Redactie Knack Weekend

« Le monde a besoin de plus de marchés aux puces, pas pour les trouvailles mais pour le lien social »

Courus par les amateurs de bonnes affaires en tout genre, qui s’y pressent pour traquer les trésors à bas prix, les marchés aux puces pourraient également être l’antidote idéal à la solitude galopante dans notre monde toujours plus clivé. Du moins, notre chroniqueur Jean-Paul Mulders en est convaincu.

Devant moi, il y a des crayons de menuisier, des moules à baguettes et des rouleaux de pellicule dont la date de péremption est le 1/8/1997. Je résiste à l’attrait du Manuel pratique des oiseaux de cage et de volière ainsi que d’un carreau mural sur lequel est écrit en bleu de Delft « Cueille chaque jour avant de finir dans un vase ».

J’achète les Neuf boules de poivre, une bande dessinée qui sent le papier jauni et les émois de ma jeunesse. Sur la couverture, Néron soulève d’un bras un tramway jaune vif au-dessus de sa tête, sous le regard perplexe d’une foule de gens et d’un petit éléphant. La vendeuse est une dame âgée. « Je les ai reçus de ma mère quand j’étais petite fille », confie-t-elle en presque en s’excusant.

« Toute ma vie, je n’ai pas pu m’en séparer, mais aujourd’hui, je pense qu’il est temps ».

Plus loin, sous les platanes, un couple vend de vieilles cartes routières Michelin. La France en soixante-dix volumes, à l’échelle 1:200 000. Les cartes se défont presque quand on les déplie. « Je les ai héritées de mon grand-père », me raconte le vendeur. « Peu après la guerre, il avait une agence de voyage ».

On trouve (vraiment) de tout sur les marchés aux puces

Je caresse les cartes en m’émerveillant de ces choses qui nous viennent du fond des âges. Je rêve de limaces de vignes et de promenades oubliées sur des routes ensoleillées, à une époque où le monde n’était pas si rempli. Ce n’est qu’à ce moment-là que je remarque que de grandes parties du littoral sont ombrées en rouge. Zone minée, déminage en cours, lis-je dans la légende. Et aussi: endroits ou parties d’endroits gravement endommagés.

C’est vrai que ce n’était pas un paradis, là, en 1946.

Le soleil cogne sur les cornets de glace, les enfants qui jouent et une foule qui semble soudain redevenue bon enfant.
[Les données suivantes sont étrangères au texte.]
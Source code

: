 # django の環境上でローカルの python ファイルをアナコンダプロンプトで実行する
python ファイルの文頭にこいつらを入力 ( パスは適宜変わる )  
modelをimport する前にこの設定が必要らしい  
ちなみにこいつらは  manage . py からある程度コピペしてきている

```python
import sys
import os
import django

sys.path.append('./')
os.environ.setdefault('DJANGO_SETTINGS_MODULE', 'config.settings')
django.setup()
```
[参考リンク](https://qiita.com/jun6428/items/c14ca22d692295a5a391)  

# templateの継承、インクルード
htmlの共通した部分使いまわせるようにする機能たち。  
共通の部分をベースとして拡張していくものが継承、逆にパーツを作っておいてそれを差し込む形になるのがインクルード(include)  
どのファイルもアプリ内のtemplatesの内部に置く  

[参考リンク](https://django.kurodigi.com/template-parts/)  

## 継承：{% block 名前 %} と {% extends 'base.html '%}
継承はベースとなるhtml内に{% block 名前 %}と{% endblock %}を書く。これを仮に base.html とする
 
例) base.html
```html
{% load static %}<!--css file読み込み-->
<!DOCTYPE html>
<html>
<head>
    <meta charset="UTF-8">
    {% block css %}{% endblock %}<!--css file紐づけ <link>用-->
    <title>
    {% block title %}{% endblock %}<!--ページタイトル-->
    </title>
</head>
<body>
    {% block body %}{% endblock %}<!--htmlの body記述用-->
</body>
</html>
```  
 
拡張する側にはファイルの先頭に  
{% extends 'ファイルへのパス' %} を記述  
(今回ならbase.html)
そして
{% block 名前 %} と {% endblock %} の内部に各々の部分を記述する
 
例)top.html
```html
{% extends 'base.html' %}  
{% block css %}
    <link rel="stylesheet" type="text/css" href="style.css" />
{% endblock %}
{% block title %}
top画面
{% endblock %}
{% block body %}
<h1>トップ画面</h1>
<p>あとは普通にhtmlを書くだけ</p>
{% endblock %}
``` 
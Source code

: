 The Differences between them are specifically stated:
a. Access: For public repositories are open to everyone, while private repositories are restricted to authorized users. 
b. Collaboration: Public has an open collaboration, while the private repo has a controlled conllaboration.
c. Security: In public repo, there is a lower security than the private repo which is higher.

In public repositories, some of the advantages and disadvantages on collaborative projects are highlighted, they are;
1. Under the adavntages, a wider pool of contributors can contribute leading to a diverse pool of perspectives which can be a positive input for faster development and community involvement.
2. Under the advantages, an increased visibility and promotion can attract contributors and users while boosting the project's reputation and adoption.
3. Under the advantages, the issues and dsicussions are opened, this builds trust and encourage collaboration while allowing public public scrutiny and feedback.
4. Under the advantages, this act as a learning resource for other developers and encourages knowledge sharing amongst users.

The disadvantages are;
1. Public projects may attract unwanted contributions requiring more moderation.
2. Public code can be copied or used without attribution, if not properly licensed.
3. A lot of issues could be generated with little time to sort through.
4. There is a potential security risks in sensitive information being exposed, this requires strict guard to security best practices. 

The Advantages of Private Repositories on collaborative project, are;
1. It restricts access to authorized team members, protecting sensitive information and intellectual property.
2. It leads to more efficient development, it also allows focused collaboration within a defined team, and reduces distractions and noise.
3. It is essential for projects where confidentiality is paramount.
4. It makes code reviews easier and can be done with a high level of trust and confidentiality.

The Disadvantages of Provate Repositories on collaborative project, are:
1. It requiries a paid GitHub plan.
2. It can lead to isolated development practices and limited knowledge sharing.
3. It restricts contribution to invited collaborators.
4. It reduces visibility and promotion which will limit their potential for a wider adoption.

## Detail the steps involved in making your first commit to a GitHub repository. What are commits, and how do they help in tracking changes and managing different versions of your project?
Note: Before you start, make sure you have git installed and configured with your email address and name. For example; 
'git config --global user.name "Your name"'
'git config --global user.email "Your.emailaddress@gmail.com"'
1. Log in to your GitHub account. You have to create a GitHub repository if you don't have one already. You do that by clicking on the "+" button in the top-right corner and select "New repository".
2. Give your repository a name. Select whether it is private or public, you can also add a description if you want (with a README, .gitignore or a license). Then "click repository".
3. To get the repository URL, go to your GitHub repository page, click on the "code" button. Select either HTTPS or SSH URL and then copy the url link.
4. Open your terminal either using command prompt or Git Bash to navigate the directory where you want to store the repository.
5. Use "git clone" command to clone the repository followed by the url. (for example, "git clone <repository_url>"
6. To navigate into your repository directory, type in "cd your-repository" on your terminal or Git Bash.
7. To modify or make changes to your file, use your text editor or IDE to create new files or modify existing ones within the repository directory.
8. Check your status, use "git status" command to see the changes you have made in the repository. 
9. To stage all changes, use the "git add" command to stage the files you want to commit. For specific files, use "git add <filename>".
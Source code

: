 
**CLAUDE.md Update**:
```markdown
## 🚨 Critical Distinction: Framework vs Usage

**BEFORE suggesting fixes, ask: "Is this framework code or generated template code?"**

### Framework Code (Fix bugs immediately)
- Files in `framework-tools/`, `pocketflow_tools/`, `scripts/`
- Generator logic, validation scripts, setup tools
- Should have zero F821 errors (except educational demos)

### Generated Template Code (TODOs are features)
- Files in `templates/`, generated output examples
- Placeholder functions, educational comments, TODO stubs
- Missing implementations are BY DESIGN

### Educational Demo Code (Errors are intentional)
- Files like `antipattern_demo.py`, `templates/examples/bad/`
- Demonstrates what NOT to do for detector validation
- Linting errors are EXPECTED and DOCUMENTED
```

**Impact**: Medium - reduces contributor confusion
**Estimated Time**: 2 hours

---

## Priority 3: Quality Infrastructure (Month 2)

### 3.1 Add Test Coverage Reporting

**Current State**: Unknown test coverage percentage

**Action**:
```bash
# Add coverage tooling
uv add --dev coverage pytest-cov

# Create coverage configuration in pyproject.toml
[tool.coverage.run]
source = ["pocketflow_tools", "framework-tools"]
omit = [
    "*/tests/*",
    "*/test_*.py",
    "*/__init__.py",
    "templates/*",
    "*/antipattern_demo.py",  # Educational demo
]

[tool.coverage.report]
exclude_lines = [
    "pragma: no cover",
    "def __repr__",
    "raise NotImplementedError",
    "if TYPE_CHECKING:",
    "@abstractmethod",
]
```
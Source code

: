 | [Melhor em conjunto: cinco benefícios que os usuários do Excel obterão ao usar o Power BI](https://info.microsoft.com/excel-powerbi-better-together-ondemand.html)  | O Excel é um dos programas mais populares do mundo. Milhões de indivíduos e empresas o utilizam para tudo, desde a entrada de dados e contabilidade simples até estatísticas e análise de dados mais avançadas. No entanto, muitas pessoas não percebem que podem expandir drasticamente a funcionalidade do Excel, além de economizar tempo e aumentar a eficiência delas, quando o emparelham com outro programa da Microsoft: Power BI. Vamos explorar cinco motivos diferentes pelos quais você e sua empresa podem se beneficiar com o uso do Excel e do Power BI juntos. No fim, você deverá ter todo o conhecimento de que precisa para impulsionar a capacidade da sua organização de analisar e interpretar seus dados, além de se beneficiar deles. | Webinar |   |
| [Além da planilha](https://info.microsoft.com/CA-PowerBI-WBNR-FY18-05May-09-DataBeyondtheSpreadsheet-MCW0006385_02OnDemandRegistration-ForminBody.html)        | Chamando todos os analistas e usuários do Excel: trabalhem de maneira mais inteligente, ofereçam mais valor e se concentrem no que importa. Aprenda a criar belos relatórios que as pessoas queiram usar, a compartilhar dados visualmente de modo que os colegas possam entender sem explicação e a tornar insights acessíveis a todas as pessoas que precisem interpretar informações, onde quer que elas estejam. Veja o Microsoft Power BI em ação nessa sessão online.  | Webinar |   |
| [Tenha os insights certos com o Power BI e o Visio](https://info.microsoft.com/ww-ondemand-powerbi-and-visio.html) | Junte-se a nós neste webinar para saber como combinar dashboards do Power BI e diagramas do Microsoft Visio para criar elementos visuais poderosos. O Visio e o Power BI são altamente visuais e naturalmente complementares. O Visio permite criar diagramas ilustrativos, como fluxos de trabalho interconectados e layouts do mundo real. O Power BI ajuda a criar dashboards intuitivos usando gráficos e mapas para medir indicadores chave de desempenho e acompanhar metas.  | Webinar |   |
Le monde a besoin de plus de marchés aux puces.

Pas pour la marchandise, mais pour quelque chose qui est devenu encore plus rare: la lenteur, la tangibilité et l’envie de bavarder.

Des gens de toutes sortes déambulent devant les étals, et personne n’a d’écouteurs. Tous les 20 mètres, on parle d’un autre sujet. La reliure. Les puits d’eau. Le destin tragique de certains chanteurs de jazz.

Une femme aux cheveux blonds s’adresse soudain à moi. Elle me dit qu’elle aime bien lire ce que j’écris sur mes filles, mais qu’elle ne suit plus le reste du journalisme depuis longtemps. Son père était expert en béton. Elle se souvient que le 11 septembre, ils ont regardé l’effondrement des tours jumelles à la télévision. « Mon père m’a dit : « C’est impossible». Ce jour-là, j’ai abandonné mes études ».

La conversation a commencé par des banalités, mais elle glisse rapidement vers de sombres soupçons: Christine Lagarde, l’euro numérique, Klaus Schwab, le nouvel ordre mondial. La femme parle de 30 prédictions qui se réalisent une à une. Elle me touche le bras et me dit : « Ils veulent que nous mangions moins de viande. Leur objectif ultime est qu’il ne reste plus que cinq cents millions de personnes dans le monde ».

J’acquiesce poliment, mais le malaise monte en moi. Non pas à cause de ce qu’elle dit, mais de l’évidence avec laquelle elle l’affirme. La femme remarque mon hésitation. Elle me regarde avec compassion, tente de m’aiguiller, en mode « vous devriez écouter de bons podcasts ». Je la remercie pour le conseil et continue à marcher, fasciné par une théière vert menthe et des marionnettes ventriloques qui attendent leur tour pour parler.